Energy summit will help create jobs


While the Congress is in recess, important work goes on. The National Clean Energy Summit 2.0, which will be held in Las Vegas on Monday, will build on the two previous summits which were held in Las Vegas and in Washington, D.C. This year we will focus on how natural gas, wind, solar and other renewable sources of energy will positively impact jobs as we begin to emerge from the worst recession in decades.

With Nevada's unemployment rate above 12 percent, the state and the entire nation will be looking to the senior people at the summit for pointers on how clean energy can and will create good, new jobs which cannot be moved offshore.

The move to alternative energy sources, by definition, creates economic diversity. In small towns and cities all across the Great Plains wind farms are reversing decades of population loss; helping to build schools and renew downtowns.
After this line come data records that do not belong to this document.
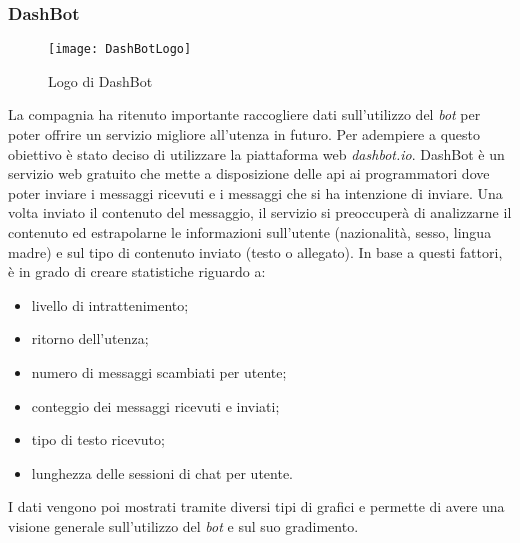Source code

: \subsubsection{DashBot}
\begin{figure}[H]
  \centering
  \texttt{[image: DashBotLogo]}
  \caption{Logo di DashBot}
\end{figure}
La compagnia ha ritenuto importante raccogliere dati sull'utilizzo del
\textit{bot} per poter offrire un servizio migliore all'utenza in futuro. Per
adempiere a questo obiettivo è stato deciso di utilizzare la piattaforma web
\textit{dashbot.io}. DashBot è un servizio web gratuito che mette a
disposizione delle \gls{api} ai programmatori dove poter inviare i messaggi
ricevuti e i messaggi che si ha intenzione di inviare. Una volta inviato il
contenuto del messaggio, il servizio si preoccuperà di analizzarne il contenuto
ed estrapolarne le informazioni sull'utente (nazionalità, sesso, lingua madre)
e sul tipo di contenuto inviato (testo o allegato). In base a questi fattori, è
in grado di creare statistiche riguardo a:
\begin{itemize}
  \item livello di intrattenimento;
  \item ritorno dell'utenza;
  \item numero di messaggi scambiati per utente;
  \item conteggio dei messaggi ricevuti e inviati;
  \item tipo di testo ricevuto;
  \item lunghezza delle sessioni di chat per utente.
\end{itemize}
I dati vengono poi mostrati tramite diversi tipi di grafici e permette di avere
una visione generale sull'utilizzo del \textit{bot} e sul suo gradimento.
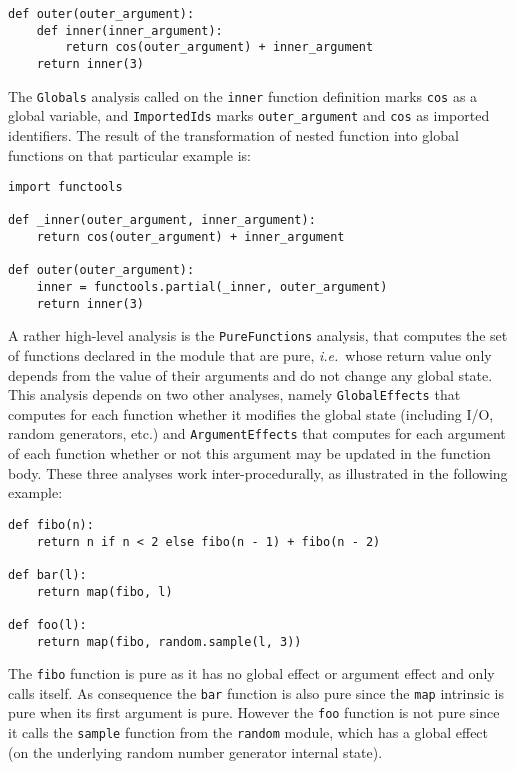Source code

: \documentclass[10pt, onecolumn, preprint]{sigplanconf}
\providecommand{\ie}[1][~]{\textit{i.e.}#1}
\begin{document}
\begin{lstlisting}
def outer(outer_argument):
    def inner(inner_argument):
        return cos(outer_argument) + inner_argument
    return inner(3)
\end{lstlisting}

The \texttt{Globals} analysis called on the \texttt{inner} function definition
marks \texttt{cos} as a global variable, and \texttt{ImportedIds} marks
\texttt{outer\_argument} and \texttt{cos} as imported identifiers. The result
of the transformation of nested function into global functions on that
particular example is:

\begin{lstlisting}
import functools

def _inner(outer_argument, inner_argument):
    return cos(outer_argument) + inner_argument

def outer(outer_argument):
    inner = functools.partial(_inner, outer_argument)
    return inner(3)
\end{lstlisting}

A rather high-level analysis is the \texttt{PureFunctions} analysis, that computes the
set of functions declared in the module that are pure, \ie{whose return value
only depends from the value of their arguments and do not change any global state}.
This analysis depends on two
other analyses, namely \texttt{GlobalEffects} that computes for each function whether
it modifies the global state (including I/O, random generators, etc.)
and \texttt{ArgumentEffects} that computes for each argument of each function 
whether or not this argument may be updated in the function body. These three
analyses work inter-procedurally, as illustrated in the following example:

\begin{lstlisting}
def fibo(n):
    return n if n < 2 else fibo(n - 1) + fibo(n - 2)

def bar(l):
    return map(fibo, l)

def foo(l):
    return map(fibo, random.sample(l, 3))
\end{lstlisting}

The \texttt{fibo} function is pure as it has no global effect or argument effect and
only calls itself. As consequence the \texttt{bar} function is also pure since the
\texttt{map} intrinsic is pure when its first argument is pure. However the \texttt{foo}
function is not pure since it calls the \texttt{sample} function from the \texttt{random}
module, which has a global effect (on the underlying random number generator
internal state).
\end{document}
In Nevada and throughout the desert Southwest, actively pursuing solar farms will have a similar effect -- and the prospect of keeping young people from moving away by providing good schools and good jobs in their home towns is well worth the effort we are putting into renewable energy sources.

According to the Department of Energy, building out the energy potential in the Wind Corridor of the Great Plains would produce more than 3 million jobs over the next decade. A similar number would surely result from an aggressive effort to build out our solar capacity. Secretary of the Interior Ken Salazar has opened the first renewable energy coordination office in Nevada, and he has designated almost 700,000 acres in the West that could produce more than 100,000 megawatts of solar power.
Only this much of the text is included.